Traders are able to remain anonymous on Polymarket, despite every element of the trades being transparent. Polymarket records all trades on a public blockchain, allowing anyone to view transaction histories, wallet activity and market outcomes in real time. Because the data is immutable and publicly accessible, independent analysts can trace patterns, monitor large bets and investigate suspicious trading activity.
Last month, Polymarket confirmed it was seeking up to $400 million in new funding at a valuation of as much as $15 billion, according to a report by The Information.
Polymarket says insider trading “not welcome” on platform
In a statement provided to 60 Minutes, Polymarket said: “”Polymarket has built the most comprehensive market integrity infrastructure in the prediction market industry, combining strict insider trading rules, AI-powered surveillance, and blockchain forensics into a unified system.
“When our systems identify suspicious activity, we act, including through referrals to law enforcement and cooperation with investigations,” and “insider trading is not welcome on Polymarket, and those who attempt it will be identified.”

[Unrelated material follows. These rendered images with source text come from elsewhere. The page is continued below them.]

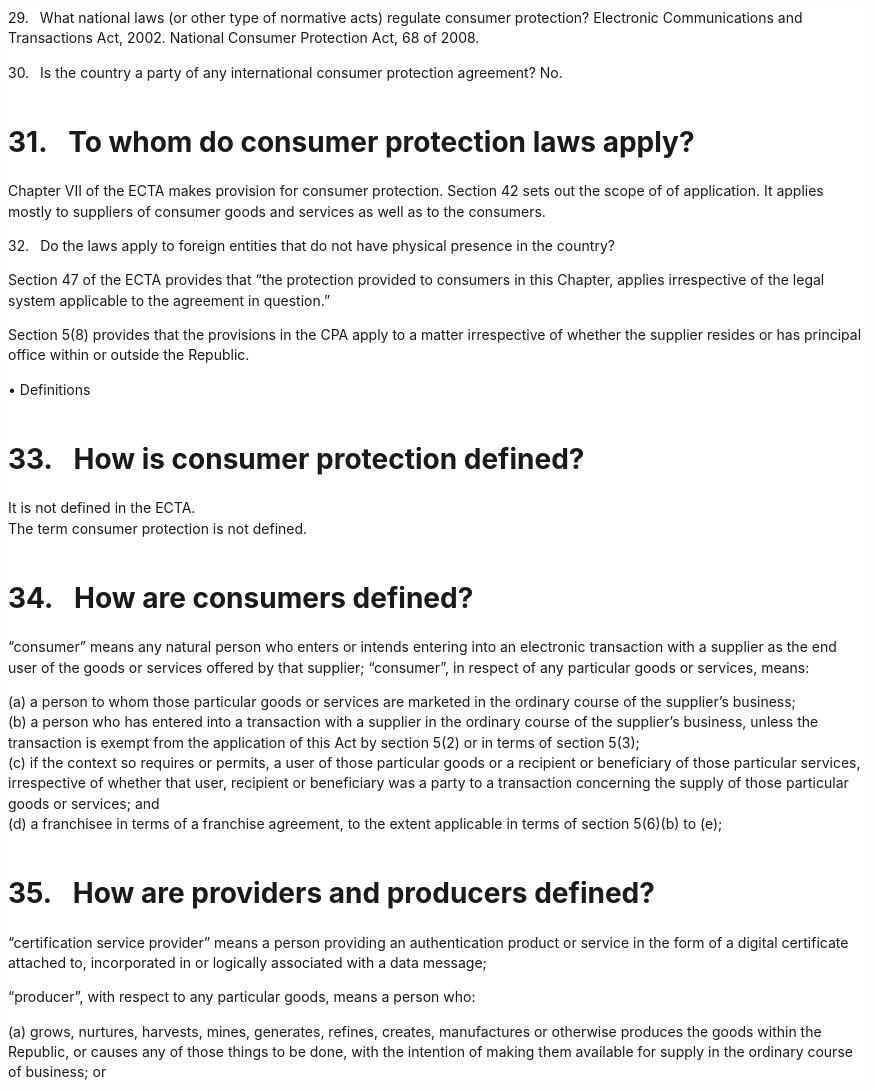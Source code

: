 29.  What national laws (or other type of normative acts) regulate consumer protection? Electronic Communications and Transactions Act, 2002. National Consumer Protection Act, 68 of 2008.  

30.  Is the country a party of any international consumer protection agreement? No.  

# 31.  To whom do consumer protection laws apply?  

Chapter VII of the ECTA makes provision for consumer protection. Section 42 sets out the scope of of application. It applies mostly to suppliers of consumer goods and services as well as to the consumers.  

32.  Do the laws apply to foreign entities that do not have physical presence in the country?  

Section 47 of the ECTA provides that “the protection provided to consumers in this Chapter, applies irrespective of the legal system applicable to the agreement in question.”  

Section 5(8) provides that the provisions in the CPA apply to a matter irrespective of whether the supplier resides or has principal office within or outside the Republic.  

•	 Definitions  

# 33.  How is consumer protection defined?  

It is not defined in the ECTA.   
The term consumer protection is not defined.  

# 34.  How are consumers defined?  

“consumer” means any natural person who enters or intends entering into an electronic transaction with a supplier as the end user of the goods or services offered by that supplier; “consumer”, in respect of any particular goods or services, means:  

(a)	 a person to whom those particular goods or services are marketed in the ordinary course of the supplier’s business;   
(b)	 a person who has entered into a transaction with a supplier in the ordinary course of the supplier’s business, unless the transaction is exempt from the application of this Act by section 5(2) or in terms of section 5(3);   
(c)	 if the context so requires or permits, a user of those particular goods or a recipient or beneficiary of those particular services, irrespective of whether that user, recipient or beneficiary was a party to a transaction concerning the supply of those particular goods or services; and   
(d)	 a franchisee in terms of a franchise agreement, to the extent applicable in terms of section 5(6)(b) to (e);  

# 35.  How are providers and producers defined?  

“certification service provider” means a person providing an authentication product or service in the form of a digital certificate attached to, incorporated in or logically associated with a data message;  

“producer”, with respect to any particular goods, means a person who:  

(a)	 grows, nurtures, harvests, mines, generates, refines, creates, manufactures or otherwise produces the goods within the Republic, or causes any of those things to be done, with the intention of making them available for supply in the ordinary course of business; or   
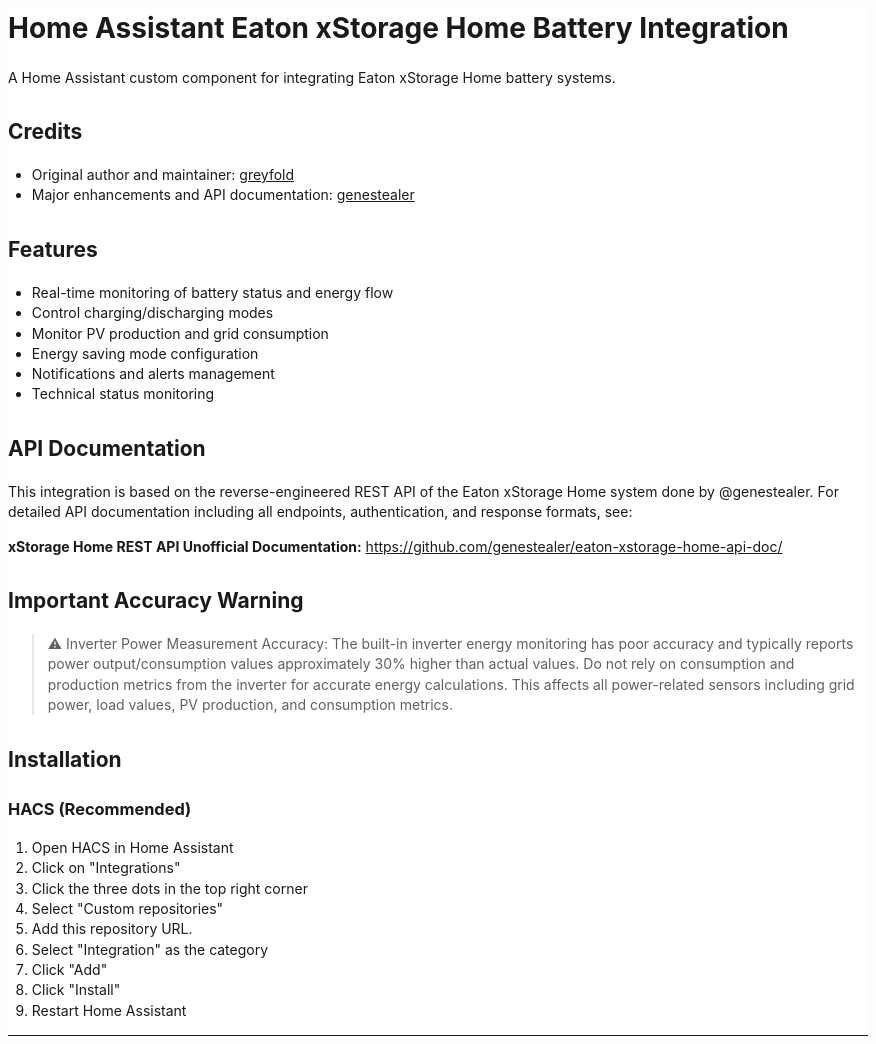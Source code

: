 # Home Assistant Eaton xStorage Home Battery Integration

A Home Assistant custom component for integrating Eaton xStorage Home battery systems.

## Credits

- Original author and maintainer: [greyfold](https://github.com/greyfold)
- Major enhancements and API documentation: [genestealer](https://github.com/genestealer)

## Features

- Real-time monitoring of battery status and energy flow
- Control charging/discharging modes
- Monitor PV production and grid consumption
- Energy saving mode configuration
- Notifications and alerts management
- Technical status monitoring

## API Documentation

This integration is based on the reverse-engineered REST API of the Eaton xStorage Home system done by @genestealer. For detailed API documentation including all endpoints, authentication, and response formats, see:

**xStorage Home REST API Unofficial Documentation:** <https://github.com/genestealer/eaton-xstorage-home-api-doc/>

## Important Accuracy Warning

> ⚠️ Inverter Power Measurement Accuracy: The built-in inverter energy monitoring has poor accuracy and typically reports power output/consumption values approximately 30% higher than actual values. Do not rely on consumption and production metrics from the inverter for accurate energy calculations. This affects all power-related sensors including grid power, load values, PV production, and consumption metrics.

## Installation

### HACS (Recommended)

1. Open HACS in Home Assistant
2. Click on "Integrations"
3. Click the three dots in the top right corner
4. Select "Custom repositories"
5. Add this repository URL.
6. Select "Integration" as the category
7. Click "Add"
8. Click "Install"
9. Restart Home Assistant

---
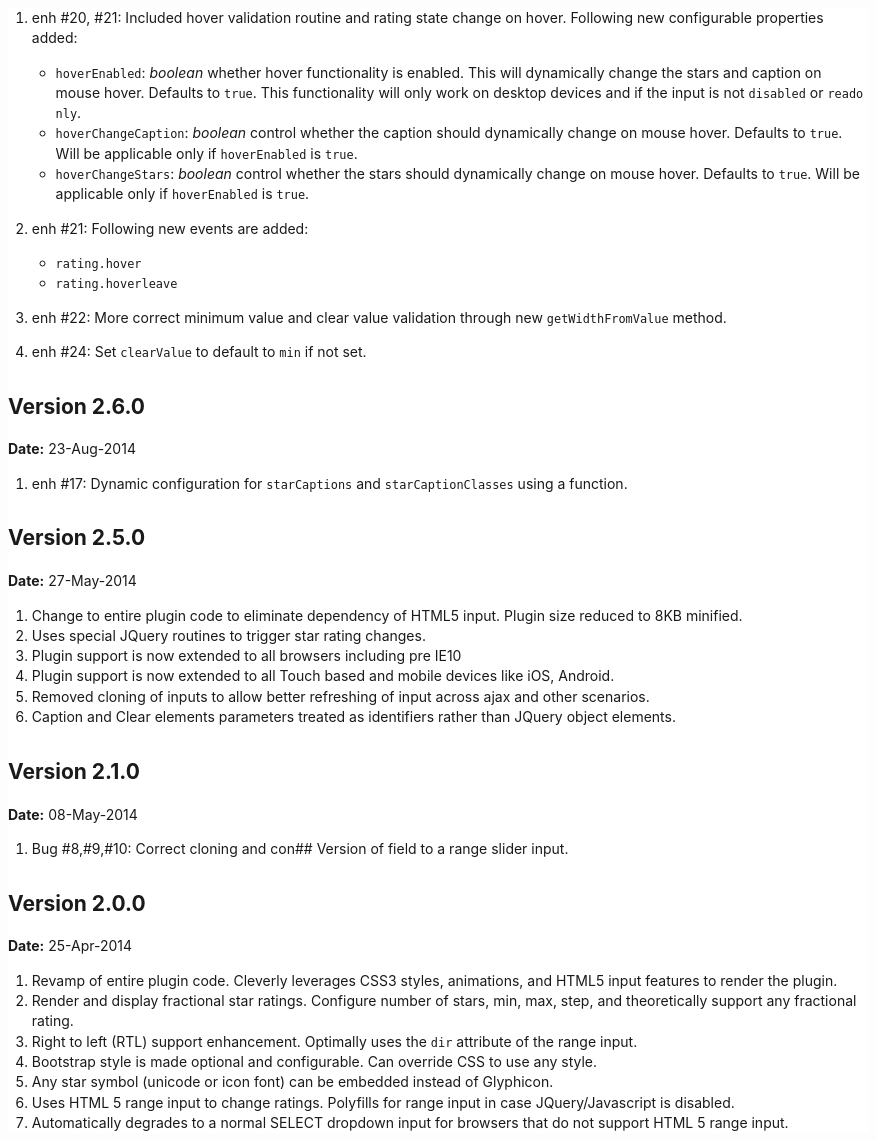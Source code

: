 1. enh #20, #21: Included hover validation routine and rating state change on hover. Following new configurable properties added:

   - `hoverEnabled`: _boolean_ whether hover functionality is enabled. This will dynamically change the stars and caption on mouse hover. Defaults to `true`. This functionality will only work on desktop devices and if the input is not `disabled` or `readonly`.
   - `hoverChangeCaption`: _boolean_ control whether the caption should dynamically change on mouse hover. Defaults to `true`. Will be applicable only if `hoverEnabled` is `true`.
   - `hoverChangeStars`: _boolean_ control whether the stars should dynamically change on mouse hover. Defaults to `true`. Will be applicable only if `hoverEnabled` is `true`.

2. enh #21: Following new events are added:

   - `rating.hover`
   - `rating.hoverleave`
   
3. enh #22: More correct minimum value and clear value validation through new `getWidthFromValue` method.

4. enh #24: Set `clearValue` to default to `min` if not set.


## Version 2.6.0

**Date:** 23-Aug-2014

1. enh #17: Dynamic configuration for `starCaptions` and `starCaptionClasses` using a function.

## Version 2.5.0

**Date:** 27-May-2014

1. Change to entire plugin code to eliminate dependency of HTML5 input. Plugin size reduced to 8KB minified.
2. Uses special JQuery routines to trigger star rating changes.
3. Plugin support is now extended to all browsers including pre IE10 
4. Plugin support is now extended to all Touch based and mobile devices like iOS, Android. 
5. Removed cloning of inputs to allow better refreshing of input across ajax and other scenarios.
6. Caption and Clear elements parameters treated as identifiers rather than JQuery object elements.

## Version 2.1.0

**Date:** 08-May-2014

1. Bug #8,#9,#10: Correct cloning and con## Version of field to a range slider input.

## Version 2.0.0


**Date:** 25-Apr-2014

1. Revamp of entire plugin code. Cleverly leverages CSS3 styles, animations, and HTML5 input features 
   to render the plugin.
2. Render and display fractional star ratings. Configure number of stars, min, max, step, and theoretically 
   support any fractional rating.
3. Right to left (RTL) support enhancement. Optimally uses the `dir` attribute of the range input.
4. Bootstrap style is made optional and configurable. Can override CSS to use any style.
5. Any star symbol (unicode or icon font) can be embedded instead of Glyphicon.
6. Uses HTML 5 range input to change ratings. Polyfills for range input in case JQuery/Javascript is disabled.
7. Automatically degrades to a normal SELECT dropdown input for browsers that do not support 
   HTML 5 range input.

Back in March, the company updated its rules to prohibit trades based on “stolen confidential information” or illegal tips in the face of growing scrutiny over whether some users use closely held information to gain an advantage. The company also said traders cannot place bets on events if they hold “a position of authority or influence” that could affect the outcome. The rules apply to both Polymarket’s U.S. exchange and offshore operations.
Announcing the new rules, Polymarket said it used a “multi-layered monitoring system” and works with surveillance and technology specialists to identify suspicious trading activity.
Neal Kumar, chief legal officer of Polymarket, said in a statement at the time. “Markets thrive on clarity. These rule enhancements make our expectations abundantly clear for every participant across both platforms and highlight the compliance infrastructure we have already built.”
The latest findings from Bubblemaps research and its spot on the prime time show that is 60 Minutes is likely to pour further scrutiny on the platform.
Polymarket ignores India ban
Meanwhile, Polymarket and competitor Kalshi are both ignoring the ban on operating in India, it has emerged. Both companies are still accessible to users in India despite government efforts to block prediction market and online betting platforms.
In an April 25 notice, India’s Ministry of Electronics and Information Technology said internet users were continuing to access “illegal and blocked” platforms, including Polymarket, in violation of domestic restrictions. The ministry directed the warning at virtual private network providers, saying they could face legal action for helping users bypass the bans.
The advisory came days before a new nationwide law targeting online gambling took effect on May 1. A spokesperson for Polymarket said the company was “committed to complying with applicable laws and regulations across all jurisdictions in which it operates. We maintain geoblocking measures to restrict access in jurisdictions where our services are not permitted, and we continuously evaluate and update those measures.”
Gambling in India remains a popular pastime for many of its citizens, but its conservative government remains wary of legalized betting. A May 7 IPL matchup between the Lucknow Super Giants and Royal Challengers Bengaluru generated $27.7 million in trading volume across Kalshi and Polymarket.